*** Information given Section Begins ***
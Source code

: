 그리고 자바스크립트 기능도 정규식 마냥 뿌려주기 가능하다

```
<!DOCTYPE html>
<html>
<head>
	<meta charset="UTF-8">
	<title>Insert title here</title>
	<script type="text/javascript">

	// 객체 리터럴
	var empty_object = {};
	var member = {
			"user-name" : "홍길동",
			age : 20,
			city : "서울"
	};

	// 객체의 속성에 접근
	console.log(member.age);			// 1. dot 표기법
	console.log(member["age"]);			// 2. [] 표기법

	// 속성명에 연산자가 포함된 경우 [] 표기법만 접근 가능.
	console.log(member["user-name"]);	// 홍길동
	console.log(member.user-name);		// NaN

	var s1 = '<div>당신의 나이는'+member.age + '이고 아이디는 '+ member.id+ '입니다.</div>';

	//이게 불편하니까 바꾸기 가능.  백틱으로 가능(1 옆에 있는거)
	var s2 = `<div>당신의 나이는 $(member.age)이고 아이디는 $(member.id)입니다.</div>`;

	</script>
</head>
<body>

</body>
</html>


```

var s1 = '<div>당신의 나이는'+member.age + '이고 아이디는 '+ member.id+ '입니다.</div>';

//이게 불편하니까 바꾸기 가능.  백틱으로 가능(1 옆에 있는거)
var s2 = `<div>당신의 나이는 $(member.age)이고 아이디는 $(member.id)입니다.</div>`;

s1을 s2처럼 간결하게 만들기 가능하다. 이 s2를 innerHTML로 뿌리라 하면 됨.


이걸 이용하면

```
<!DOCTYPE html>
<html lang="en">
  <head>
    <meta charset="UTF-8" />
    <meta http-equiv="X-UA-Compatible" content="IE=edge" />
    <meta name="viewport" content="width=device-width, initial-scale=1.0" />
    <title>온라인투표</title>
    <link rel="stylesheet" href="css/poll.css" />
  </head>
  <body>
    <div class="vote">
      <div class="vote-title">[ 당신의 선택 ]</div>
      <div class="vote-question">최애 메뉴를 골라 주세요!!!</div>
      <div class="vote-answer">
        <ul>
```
*** Information given Section Ends ***
*** Information given Section Begins ***
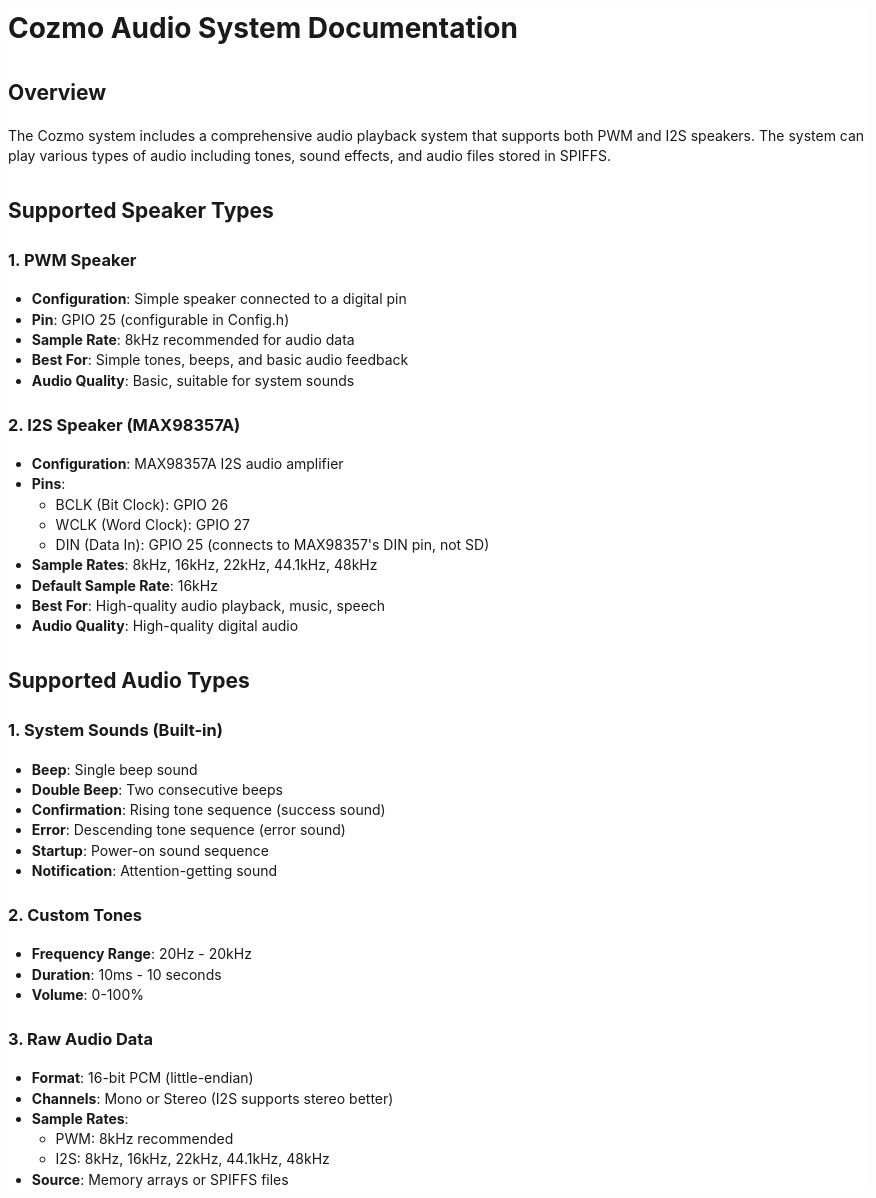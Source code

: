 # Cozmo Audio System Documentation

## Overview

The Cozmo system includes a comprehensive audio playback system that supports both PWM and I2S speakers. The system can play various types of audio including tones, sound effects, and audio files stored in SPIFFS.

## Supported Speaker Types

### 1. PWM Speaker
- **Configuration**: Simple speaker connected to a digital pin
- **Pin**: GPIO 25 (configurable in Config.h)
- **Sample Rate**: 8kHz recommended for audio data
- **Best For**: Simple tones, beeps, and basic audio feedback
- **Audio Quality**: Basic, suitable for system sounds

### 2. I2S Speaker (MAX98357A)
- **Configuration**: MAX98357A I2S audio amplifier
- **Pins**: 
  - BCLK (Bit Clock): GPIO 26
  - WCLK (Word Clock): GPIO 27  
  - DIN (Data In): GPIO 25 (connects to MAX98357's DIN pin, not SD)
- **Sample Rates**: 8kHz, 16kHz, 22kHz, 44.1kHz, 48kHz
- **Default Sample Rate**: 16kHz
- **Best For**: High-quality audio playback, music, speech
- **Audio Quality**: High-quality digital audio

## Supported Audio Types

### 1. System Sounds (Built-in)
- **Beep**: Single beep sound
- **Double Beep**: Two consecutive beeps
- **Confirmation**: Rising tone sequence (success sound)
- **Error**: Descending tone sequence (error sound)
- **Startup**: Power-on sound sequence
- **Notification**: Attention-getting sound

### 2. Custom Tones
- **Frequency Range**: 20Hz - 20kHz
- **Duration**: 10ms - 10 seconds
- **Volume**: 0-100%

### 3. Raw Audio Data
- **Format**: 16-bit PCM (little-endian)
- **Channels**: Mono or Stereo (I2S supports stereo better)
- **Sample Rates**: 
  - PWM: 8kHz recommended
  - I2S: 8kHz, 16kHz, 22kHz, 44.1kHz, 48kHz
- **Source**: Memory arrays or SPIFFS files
*** Information given Section Ends ***
What is required:
From the listing above, repeat exactly the lines starting at the line that includes "- **Frequency Range**: 20Hz - 20kHz" and ending at the line that includes "- **Source**: Memory arrays or SPIFFS files", with nothing outside that span.

Answer for this exercise:
- **Frequency Range**: 20Hz - 20kHz
- **Duration**: 10ms - 10 seconds
- **Volume**: 0-100%

### 3. Raw Audio Data
- **Format**: 16-bit PCM (little-endian)
- **Channels**: Mono or Stereo (I2S supports stereo better)
- **Sample Rates**: 
  - PWM: 8kHz recommended
  - I2S: 8kHz, 16kHz, 22kHz, 44.1kHz, 48kHz
- **Source**: Memory arrays or SPIFFS files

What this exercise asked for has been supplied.